**WORK ITEM:** Leave the pictures out. Return the rest of the listing below exactly.

**DATA IN THIS EXERCISE:**
━━━━━━
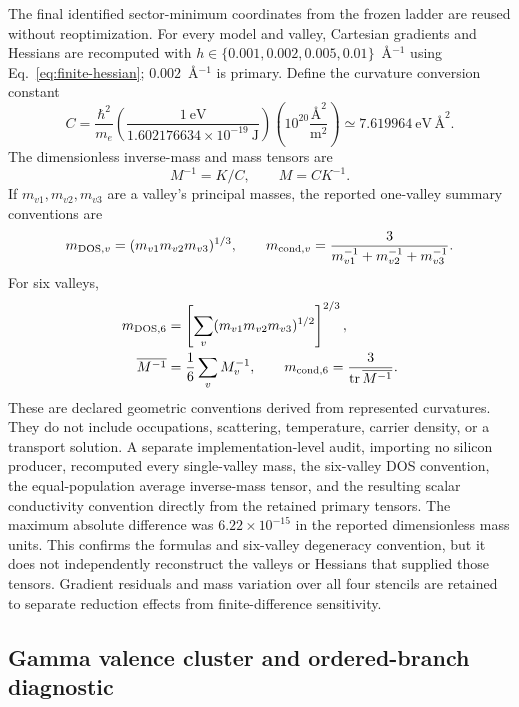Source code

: \documentclass[11pt]{article}
\theoremstyle{definition}
\begin{document}
The final identified sector-minimum coordinates from the frozen ladder are reused
without reoptimization.
For every model and valley, Cartesian gradients and Hessians are recomputed with
$h\in\{0.001,0.002,0.005,0.01\}$~\AA$^{-1}$ using
Eq.~\eqref{eq:finite-hessian}; $0.002$~\AA$^{-1}$ is primary.  Define the curvature
conversion constant
\begin{equation}
 C=\frac{\hbar^2}{m_e}
 \left(\frac{1\ \mathrm{eV}}{1.602176634\times10^{-19}\ \mathrm{J}}\right)
 \left(10^{20}\frac{\text{\AA}^2}{\mathrm{m}^2}\right)
 \simeq 7.619964\ \mathrm{eV}\,\text{\AA}^2.
\end{equation}
The dimensionless inverse-mass
and mass tensors are
\begin{equation}
 M^{-1}=K/C,\qquad M=C K^{-1}.
 \label{eq:mass-tensors}
\end{equation}
If $m_{v1},m_{v2},m_{v3}$ are a valley's principal masses, the reported one-valley
summary conventions are
\begin{equation}
 m_{{\rm DOS},v}=(m_{v1}m_{v2}m_{v3})^{1/3},\qquad
 m_{{\rm cond},v}=\frac{3}{m_{v1}^{-1}+m_{v2}^{-1}+m_{v3}^{-1}}.
 \label{eq:single-valley-masses}
\end{equation}
For six valleys,
\begin{align}
 m_{{\rm DOS},6}&=\left[\sum_v(m_{v1}m_{v2}m_{v3})^{1/2}\right]^{2/3},\\
 \overline{M^{-1}}&=\frac{1}{6}\sum_v M_v^{-1},\qquad
 m_{{\rm cond},6}=\frac{3}{\operatorname{tr}\overline{M^{-1}}}.
 \label{eq:six-valley-masses}
\end{align}
These are declared geometric conventions derived from represented curvatures.  They do
not include occupations, scattering, temperature, carrier density, or a transport
solution.  A separate implementation-level audit, importing no silicon producer,
recomputed every single-valley mass, the six-valley DOS convention, the equal-population
average inverse-mass tensor, and the resulting scalar conductivity convention directly
from the retained primary tensors.  The maximum absolute difference was
$6.22\times10^{-15}$ in the reported dimensionless mass units.  This confirms the
formulas and six-valley degeneracy convention, but it does not independently reconstruct
the valleys or Hessians that supplied those tensors.  Gradient residuals and mass
variation over all four stencils are retained to separate reduction effects from
finite-difference sensitivity.

\subsection{Gamma valence cluster and ordered-branch diagnostic}
\end{document}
━━━━━━
**YOUR SOLUTION:**
Source code

: \documentclass[11pt]{article}
\theoremstyle{definition}
\begin{document}
The final identified sector-minimum coordinates from the frozen ladder are reused
without reoptimization.
For every model and valley, Cartesian gradients and Hessians are recomputed with
$h\in\{0.001,0.002,0.005,0.01\}$~\AA$^{-1}$ using
Eq.~\eqref{eq:finite-hessian}; $0.002$~\AA$^{-1}$ is primary.  Define the curvature
conversion constant
\begin{equation}
 C=\frac{\hbar^2}{m_e}
 \left(\frac{1\ \mathrm{eV}}{1.602176634\times10^{-19}\ \mathrm{J}}\right)
 \left(10^{20}\frac{\text{\AA}^2}{\mathrm{m}^2}\right)
 \simeq 7.619964\ \mathrm{eV}\,\text{\AA}^2.
\end{equation}
The dimensionless inverse-mass
and mass tensors are
\begin{equation}
 M^{-1}=K/C,\qquad M=C K^{-1}.
 \label{eq:mass-tensors}
\end{equation}
If $m_{v1},m_{v2},m_{v3}$ are a valley's principal masses, the reported one-valley
summary conventions are
\begin{equation}
 m_{{\rm DOS},v}=(m_{v1}m_{v2}m_{v3})^{1/3},\qquad
 m_{{\rm cond},v}=\frac{3}{m_{v1}^{-1}+m_{v2}^{-1}+m_{v3}^{-1}}.
 \label{eq:single-valley-masses}
\end{equation}
For six valleys,
\begin{align}
 m_{{\rm DOS},6}&=\left[\sum_v(m_{v1}m_{v2}m_{v3})^{1/2}\right]^{2/3},\\
 \overline{M^{-1}}&=\frac{1}{6}\sum_v M_v^{-1},\qquad
 m_{{\rm cond},6}=\frac{3}{\operatorname{tr}\overline{M^{-1}}}.
 \label{eq:six-valley-masses}
\end{align}
These are declared geometric conventions derived from represented curvatures.  They do
not include occupations, scattering, temperature, carrier density, or a transport
solution.  A separate implementation-level audit, importing no silicon producer,
recomputed every single-valley mass, the six-valley DOS convention, the equal-population
average inverse-mass tensor, and the resulting scalar conductivity convention directly
from the retained primary tensors.  The maximum absolute difference was
$6.22\times10^{-15}$ in the reported dimensionless mass units.  This confirms the
formulas and six-valley degeneracy convention, but it does not independently reconstruct
the valleys or Hessians that supplied those tensors.  Gradient residuals and mass
variation over all four stencils are retained to separate reduction effects from
finite-difference sensitivity.

\subsection{Gamma valence cluster and ordered-branch diagnostic}
\end{document}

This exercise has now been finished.